1964 als Sohn eines Kurden irakischer Herkunft und einer deutschen
Mutter in Ost-Berlin geboren, verbrachte er einen Teil seiner
Kindheit und Jugend in Wien, bevor sich die Familie schließlich
endgültig in West-Berlin niederließ. Seine familiären Wurzeln in
Kurdistan hat Fatah jedoch immer gepflegt, er ist ein ausgewiesener
Kenner der vielfältigen historischen Voraussetzungen für die
blutigen Konflikte des Nahen Ostens, die uns bis heute in Atem
halten.
In seinem letzten, von der Literaturkritik
gefeierten und den virtuosen Erzähler schmeichelhaft, aber nicht
unberechtigt in die Nähe von Dichtern wie Fjodor Dostojewski, Victor
Hugo oder Robert Louis Stevenson rückenden Roman „Das dunkle Schiff“ beschrieb Fatah das bittere Schicksal eines geläuterten
Islamisten im Berliner Exil, der seiner Vergangenheit als
potenzieller Selbstmordattentäter auch im befriedeten Deutschland
nicht zu entrinnen vermag.
In seinem Ende 2011 erschienenen und nun auch als
Taschenbuch vorliegenden, kaum weniger beeindruckenden epischen Roman
„Ein weißes Land“, noch im Frühjahr letzten Jahres
aussichtsreich auf der Shortlist für den Preis der Leipziger
Buchmesse, macht sich Ende der 1930er Jahre ebenfalls ein junger
Iraker auf den Weg nach Europa, um – wie er glaubt – sein Glück
zu machen.
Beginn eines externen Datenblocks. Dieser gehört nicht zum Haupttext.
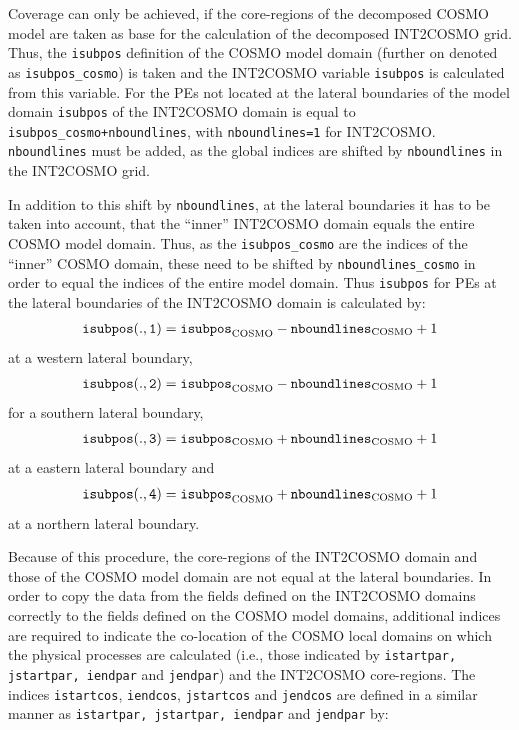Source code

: \documentclass[11pt,twoside]{article}
\begin{document}
Coverage can only be achieved, if the core-regions of the decomposed COSMO 
model are taken as base for the calculation of the decomposed INT2COSMO grid.
Thus, the \verb|isubpos| definition of the COSMO model domain (further on
denoted as \verb|isubpos_cosmo|) is taken and the INT2COSMO variable 
\verb|isubpos| is calculated from this variable.
For the PEs not located at the lateral boundaries of the model domain 
\verb|isubpos| of the INT2COSMO domain is equal to 
\verb|isubpos_cosmo+nboundlines|, with \verb|nboundlines=1| for INT2COSMO.
\verb|nboundlines| must be added, as the global indices are shifted by 
\verb|nboundlines| in the INT2COSMO grid.

In addition to this shift by \verb|nboundlines|, at the lateral boundaries it has
 to be taken into account, that the ``inner''
 INT2COSMO domain equals the entire COSMO model domain. Thus, as the 
\verb|isubpos_cosmo| are the indices of the ``inner'' COSMO domain, these need
to be shifted by \verb|nboundlines_cosmo| in order to equal the indices of the
 entire model domain.
Thus \verb|isubpos| for PEs at the lateral boundaries of the INT2COSMO domain is 
calculated by:
\begin{eqnarray*}
{\tt isubpos(.,1)} = {\tt isubpos}_{\rm COSMO} - {\tt nboundlines}_{\rm COSMO} + 1 
\end{eqnarray*} 
at a western lateral boundary,
\begin{eqnarray*}
{\tt isubpos(.,2)} = {\tt isubpos}_{\rm COSMO} - {\tt nboundlines}_{\rm COSMO} + 1 
\end{eqnarray*} 
for a southern lateral boundary,
\begin{eqnarray*}
 {\tt isubpos(.,3)} = {\tt isubpos_{\rm COSMO}} +  {\tt nboundlines}_{\rm COSMO} +1
\end{eqnarray*} 
at a eastern lateral boundary and
\begin{eqnarray*}
 {\tt isubpos(.,4)} = {\tt isubpos}_{\rm COSMO} +  {\tt nboundlines}_{\rm COSMO} +1
\end{eqnarray*} 
at a northern lateral boundary.

Because of this procedure, the core-regions of the INT2COSMO domain and those
of the COSMO model domain are not equal at the lateral boundaries.
In order to copy the data from the fields defined on the INT2COSMO domains
correctly to the fields defined on the COSMO model domains, additional indices
are required to indicate the co-location of the COSMO local domains
 on which the physical processes are calculated (i.e., those indicated by
\verb|istartpar, jstartpar, iendpar| and \verb|jendpar|) and the INT2COSMO 
core-regions. The indices \verb|istartcos|, \verb|iendcos|, 
\verb|jstartcos| and \verb|jendcos| are defined in a similar manner as 
\verb|istartpar, jstartpar, iendpar| and \verb|jendpar| by:
\end{document}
Der doppeldeutige Titel des Buches bezieht sich
anspielungsreich auf eine Formulierung Heinrich Himmlers, die dieser
in einer Unterredung mit dem fanatischen Antisemiten und arabischen
Nationalisten Mohammed Amin al-Husseini (1893-1974), dem berüchtigten
Großmufti von Jerusalem, für die im Rahmen des bevorstehenden
Angriffskrieges in Osteuropa von Nazi-Deutschland zu erobernden
Gebiete gebraucht haben soll.
Der unbedarfte Antiheld des Buches, ein kurdischer
Simplicius, ist stets auf Seiten jener, die ihm im jeweiligen Moment
die meisten persönliche Vorteile zu verheißen scheinen und wird so
zum dankbaren Spielball unterschiedlichster politischer
Machtinteressen sowie der großen gewalttätigen nationalen und
internationalen Konflikte der 1930er und 40er Jahre. Insbesondere die
zahlreichen Schnittstellen zwischen deutschem und arabischem
Antisemitismus werden in Sherko Fatahs großartigem spannenden
Schelmenroman erstmals in diesem der Öffentlichkeit kaum bekannten
offensichtlichen Zusammenhang literarisch beleuchtet.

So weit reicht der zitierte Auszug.